Data shown>
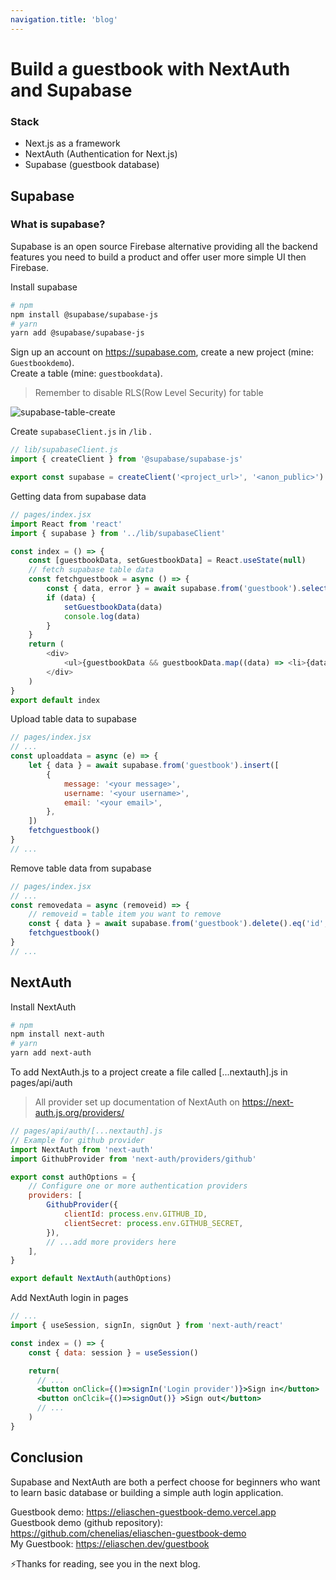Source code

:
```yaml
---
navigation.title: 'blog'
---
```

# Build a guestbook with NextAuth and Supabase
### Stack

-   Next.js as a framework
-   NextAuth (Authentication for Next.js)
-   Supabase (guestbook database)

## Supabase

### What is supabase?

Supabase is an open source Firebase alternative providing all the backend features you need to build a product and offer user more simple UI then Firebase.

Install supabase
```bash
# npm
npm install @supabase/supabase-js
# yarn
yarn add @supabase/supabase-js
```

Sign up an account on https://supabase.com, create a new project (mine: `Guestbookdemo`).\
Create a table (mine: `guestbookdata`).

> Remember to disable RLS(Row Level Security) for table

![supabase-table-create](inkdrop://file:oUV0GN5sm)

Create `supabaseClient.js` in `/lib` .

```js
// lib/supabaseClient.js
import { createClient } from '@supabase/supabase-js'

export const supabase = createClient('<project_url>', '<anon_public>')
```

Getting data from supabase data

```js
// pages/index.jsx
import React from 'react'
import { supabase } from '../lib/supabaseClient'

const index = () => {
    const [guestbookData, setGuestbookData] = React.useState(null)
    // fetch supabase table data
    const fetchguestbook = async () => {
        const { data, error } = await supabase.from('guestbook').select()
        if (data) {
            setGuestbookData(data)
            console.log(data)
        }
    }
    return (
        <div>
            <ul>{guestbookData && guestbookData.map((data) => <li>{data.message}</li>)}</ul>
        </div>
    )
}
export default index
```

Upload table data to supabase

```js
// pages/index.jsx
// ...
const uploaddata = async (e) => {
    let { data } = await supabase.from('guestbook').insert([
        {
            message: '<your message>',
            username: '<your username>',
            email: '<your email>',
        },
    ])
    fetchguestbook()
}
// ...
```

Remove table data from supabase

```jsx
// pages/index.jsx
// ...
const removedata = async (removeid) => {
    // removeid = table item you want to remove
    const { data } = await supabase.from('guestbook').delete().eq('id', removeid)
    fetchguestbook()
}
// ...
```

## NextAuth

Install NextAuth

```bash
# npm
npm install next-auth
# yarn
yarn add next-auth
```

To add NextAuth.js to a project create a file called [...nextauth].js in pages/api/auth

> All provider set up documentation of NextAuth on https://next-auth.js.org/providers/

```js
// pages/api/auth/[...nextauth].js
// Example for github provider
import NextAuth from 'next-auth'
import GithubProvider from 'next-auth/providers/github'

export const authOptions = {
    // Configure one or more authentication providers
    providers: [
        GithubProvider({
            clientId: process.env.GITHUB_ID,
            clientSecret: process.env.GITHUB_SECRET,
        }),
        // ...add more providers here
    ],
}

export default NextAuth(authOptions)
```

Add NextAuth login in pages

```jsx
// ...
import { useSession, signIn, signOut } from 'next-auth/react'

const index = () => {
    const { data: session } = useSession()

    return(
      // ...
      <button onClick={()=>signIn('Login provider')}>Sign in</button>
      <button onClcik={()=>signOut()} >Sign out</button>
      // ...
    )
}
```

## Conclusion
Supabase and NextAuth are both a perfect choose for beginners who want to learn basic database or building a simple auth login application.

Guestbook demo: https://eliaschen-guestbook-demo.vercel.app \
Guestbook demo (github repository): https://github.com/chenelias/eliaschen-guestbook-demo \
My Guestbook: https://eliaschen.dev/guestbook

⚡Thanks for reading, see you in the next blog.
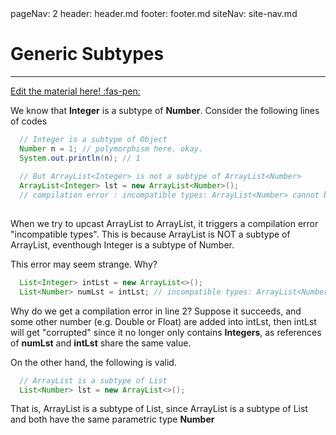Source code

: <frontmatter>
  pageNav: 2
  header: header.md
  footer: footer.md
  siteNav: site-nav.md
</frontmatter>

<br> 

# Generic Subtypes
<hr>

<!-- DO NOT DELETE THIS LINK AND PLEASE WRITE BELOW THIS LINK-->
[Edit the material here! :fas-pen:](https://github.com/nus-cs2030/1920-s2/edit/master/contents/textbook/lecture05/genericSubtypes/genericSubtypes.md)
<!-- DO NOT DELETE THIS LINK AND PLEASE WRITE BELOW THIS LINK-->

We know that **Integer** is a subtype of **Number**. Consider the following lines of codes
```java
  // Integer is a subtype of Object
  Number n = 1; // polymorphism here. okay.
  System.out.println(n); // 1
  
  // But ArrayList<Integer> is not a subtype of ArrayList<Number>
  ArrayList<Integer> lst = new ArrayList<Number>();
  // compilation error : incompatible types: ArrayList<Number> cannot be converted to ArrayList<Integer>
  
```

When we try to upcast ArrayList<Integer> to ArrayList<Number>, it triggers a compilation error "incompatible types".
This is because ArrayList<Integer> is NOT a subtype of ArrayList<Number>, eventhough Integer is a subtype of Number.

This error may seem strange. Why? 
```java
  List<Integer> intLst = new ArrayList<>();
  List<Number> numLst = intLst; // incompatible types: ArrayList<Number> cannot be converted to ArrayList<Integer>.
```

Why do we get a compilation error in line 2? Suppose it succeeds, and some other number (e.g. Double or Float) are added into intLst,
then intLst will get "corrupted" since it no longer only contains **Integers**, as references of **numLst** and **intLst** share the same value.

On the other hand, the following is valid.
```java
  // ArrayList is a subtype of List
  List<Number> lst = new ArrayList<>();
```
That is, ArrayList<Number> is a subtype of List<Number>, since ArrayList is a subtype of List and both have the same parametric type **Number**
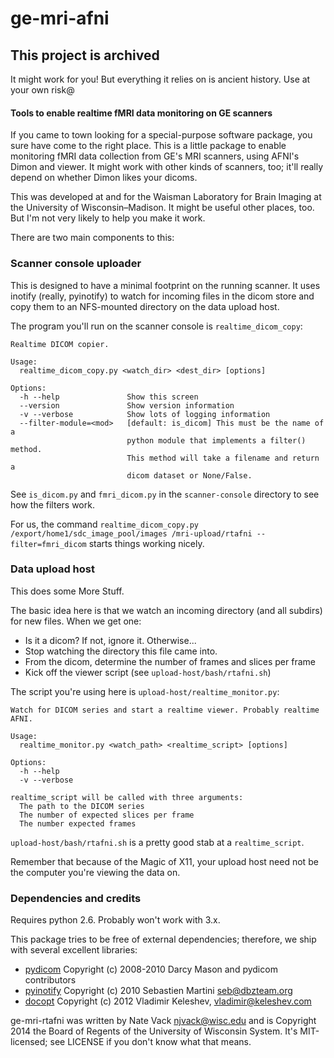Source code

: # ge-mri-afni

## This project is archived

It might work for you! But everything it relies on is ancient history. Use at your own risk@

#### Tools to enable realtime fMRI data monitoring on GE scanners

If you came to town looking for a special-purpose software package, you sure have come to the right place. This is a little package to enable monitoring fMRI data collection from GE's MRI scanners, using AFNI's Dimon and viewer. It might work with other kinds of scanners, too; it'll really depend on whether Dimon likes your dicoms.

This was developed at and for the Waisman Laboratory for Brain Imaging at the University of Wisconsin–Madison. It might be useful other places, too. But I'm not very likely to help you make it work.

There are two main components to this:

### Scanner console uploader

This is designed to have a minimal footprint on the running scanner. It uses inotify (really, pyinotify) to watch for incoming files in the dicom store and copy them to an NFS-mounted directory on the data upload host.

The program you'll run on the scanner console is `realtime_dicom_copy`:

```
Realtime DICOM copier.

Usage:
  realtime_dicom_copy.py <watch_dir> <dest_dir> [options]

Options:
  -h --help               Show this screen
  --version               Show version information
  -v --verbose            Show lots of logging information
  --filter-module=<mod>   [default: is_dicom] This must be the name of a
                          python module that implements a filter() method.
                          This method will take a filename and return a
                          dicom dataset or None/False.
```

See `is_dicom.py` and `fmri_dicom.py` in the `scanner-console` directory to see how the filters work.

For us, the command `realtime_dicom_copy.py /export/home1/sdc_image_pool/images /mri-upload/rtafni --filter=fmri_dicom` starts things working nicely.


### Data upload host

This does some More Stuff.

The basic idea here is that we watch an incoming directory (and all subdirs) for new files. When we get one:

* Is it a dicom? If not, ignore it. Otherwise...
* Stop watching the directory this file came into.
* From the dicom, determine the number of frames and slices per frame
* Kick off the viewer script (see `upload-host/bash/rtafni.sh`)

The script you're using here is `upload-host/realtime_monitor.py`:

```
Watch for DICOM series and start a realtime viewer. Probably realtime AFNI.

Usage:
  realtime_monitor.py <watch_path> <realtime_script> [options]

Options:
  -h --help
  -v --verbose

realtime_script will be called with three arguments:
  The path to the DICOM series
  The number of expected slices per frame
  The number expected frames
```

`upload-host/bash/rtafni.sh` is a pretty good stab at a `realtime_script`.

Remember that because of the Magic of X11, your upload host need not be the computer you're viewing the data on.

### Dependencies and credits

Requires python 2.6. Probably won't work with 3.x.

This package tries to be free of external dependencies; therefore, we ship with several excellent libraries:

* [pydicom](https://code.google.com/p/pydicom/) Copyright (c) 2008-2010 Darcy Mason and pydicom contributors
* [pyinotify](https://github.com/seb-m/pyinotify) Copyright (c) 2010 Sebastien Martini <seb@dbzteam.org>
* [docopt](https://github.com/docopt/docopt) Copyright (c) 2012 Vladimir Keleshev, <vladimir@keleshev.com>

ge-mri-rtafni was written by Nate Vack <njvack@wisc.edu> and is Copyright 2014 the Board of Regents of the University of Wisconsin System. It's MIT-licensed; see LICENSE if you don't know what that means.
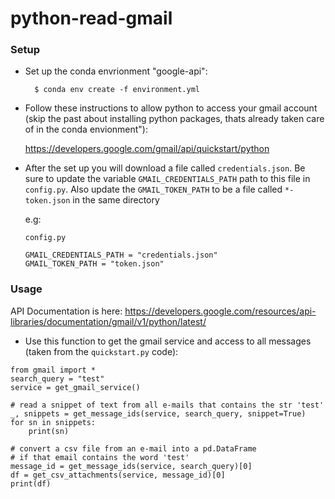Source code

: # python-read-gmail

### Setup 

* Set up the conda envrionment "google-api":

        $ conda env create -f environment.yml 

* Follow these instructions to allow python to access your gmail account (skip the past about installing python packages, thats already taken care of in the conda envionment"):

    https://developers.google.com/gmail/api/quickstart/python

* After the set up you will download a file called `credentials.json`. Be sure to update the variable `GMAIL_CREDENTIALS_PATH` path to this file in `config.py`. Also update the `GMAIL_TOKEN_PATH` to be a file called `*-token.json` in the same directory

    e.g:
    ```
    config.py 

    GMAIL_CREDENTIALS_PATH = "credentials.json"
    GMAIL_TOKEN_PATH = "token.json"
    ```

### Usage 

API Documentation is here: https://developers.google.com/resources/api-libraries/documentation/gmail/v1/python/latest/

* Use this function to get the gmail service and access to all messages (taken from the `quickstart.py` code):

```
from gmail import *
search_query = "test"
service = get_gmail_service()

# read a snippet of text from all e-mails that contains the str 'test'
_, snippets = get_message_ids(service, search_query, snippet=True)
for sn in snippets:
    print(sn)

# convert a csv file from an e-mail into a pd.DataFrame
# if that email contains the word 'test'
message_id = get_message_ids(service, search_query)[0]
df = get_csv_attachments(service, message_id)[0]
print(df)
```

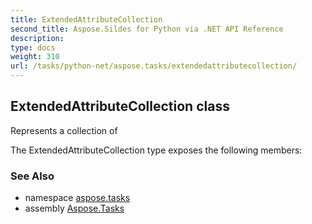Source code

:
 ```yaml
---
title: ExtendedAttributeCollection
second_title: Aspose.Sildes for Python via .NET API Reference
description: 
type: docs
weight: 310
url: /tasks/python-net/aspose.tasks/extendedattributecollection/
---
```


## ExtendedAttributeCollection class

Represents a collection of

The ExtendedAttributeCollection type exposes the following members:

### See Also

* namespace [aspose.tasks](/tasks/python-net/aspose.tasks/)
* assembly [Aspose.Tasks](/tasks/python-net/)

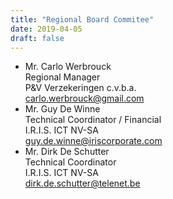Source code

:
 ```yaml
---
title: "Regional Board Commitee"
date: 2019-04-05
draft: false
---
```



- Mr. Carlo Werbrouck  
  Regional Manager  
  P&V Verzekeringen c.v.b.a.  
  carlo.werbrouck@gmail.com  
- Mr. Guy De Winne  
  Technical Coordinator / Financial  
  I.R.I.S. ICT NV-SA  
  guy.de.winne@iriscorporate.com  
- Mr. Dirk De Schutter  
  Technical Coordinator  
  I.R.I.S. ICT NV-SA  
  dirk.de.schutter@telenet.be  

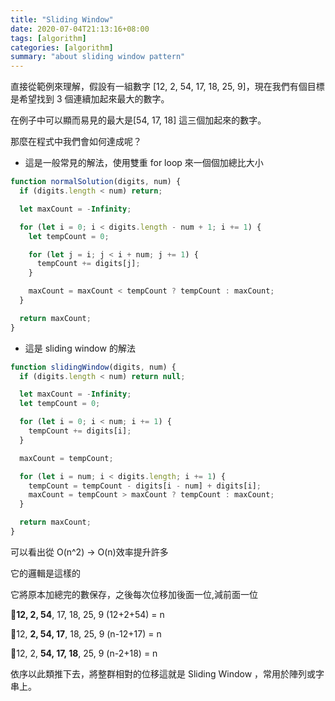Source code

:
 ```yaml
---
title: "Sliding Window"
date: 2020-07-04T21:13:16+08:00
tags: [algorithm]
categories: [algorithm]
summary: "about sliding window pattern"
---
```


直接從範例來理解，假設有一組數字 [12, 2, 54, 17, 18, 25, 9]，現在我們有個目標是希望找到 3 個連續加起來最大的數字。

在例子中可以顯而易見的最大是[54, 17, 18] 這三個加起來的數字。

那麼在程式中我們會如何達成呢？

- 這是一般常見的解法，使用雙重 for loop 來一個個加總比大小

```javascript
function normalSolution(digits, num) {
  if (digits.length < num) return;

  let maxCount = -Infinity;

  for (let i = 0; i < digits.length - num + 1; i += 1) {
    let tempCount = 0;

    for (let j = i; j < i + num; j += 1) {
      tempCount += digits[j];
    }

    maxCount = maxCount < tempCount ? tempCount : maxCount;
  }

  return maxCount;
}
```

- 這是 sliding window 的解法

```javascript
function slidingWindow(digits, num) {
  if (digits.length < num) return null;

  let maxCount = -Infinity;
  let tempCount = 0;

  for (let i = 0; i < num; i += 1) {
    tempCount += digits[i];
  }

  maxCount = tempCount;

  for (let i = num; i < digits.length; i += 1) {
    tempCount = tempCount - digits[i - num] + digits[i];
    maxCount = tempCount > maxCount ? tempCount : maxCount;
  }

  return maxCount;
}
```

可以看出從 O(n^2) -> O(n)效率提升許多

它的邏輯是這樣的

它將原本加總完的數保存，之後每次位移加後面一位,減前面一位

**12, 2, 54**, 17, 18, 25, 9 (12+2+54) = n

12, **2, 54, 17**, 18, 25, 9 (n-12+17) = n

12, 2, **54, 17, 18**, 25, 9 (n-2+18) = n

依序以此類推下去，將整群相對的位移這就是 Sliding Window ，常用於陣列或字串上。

Work request>
Repeat word for word the lines above, from the first entry through the line containing "Security) for table", with both ends kept and the pictures dropped.

Exercise solution>
Source code

:
```yaml
---
navigation.title: 'blog'
---
```

# Build a guestbook with NextAuth and Supabase
### Stack

-   Next.js as a framework
-   NextAuth (Authentication for Next.js)
-   Supabase (guestbook database)

## Supabase

### What is supabase?

Supabase is an open source Firebase alternative providing all the backend features you need to build a product and offer user more simple UI then Firebase.

Install supabase
```bash
# npm
npm install @supabase/supabase-js
# yarn
yarn add @supabase/supabase-js
```

Sign up an account on https://supabase.com, create a new project (mine: `Guestbookdemo`).\
Create a table (mine: `guestbookdata`).

> Remember to disable RLS(Row Level Security) for table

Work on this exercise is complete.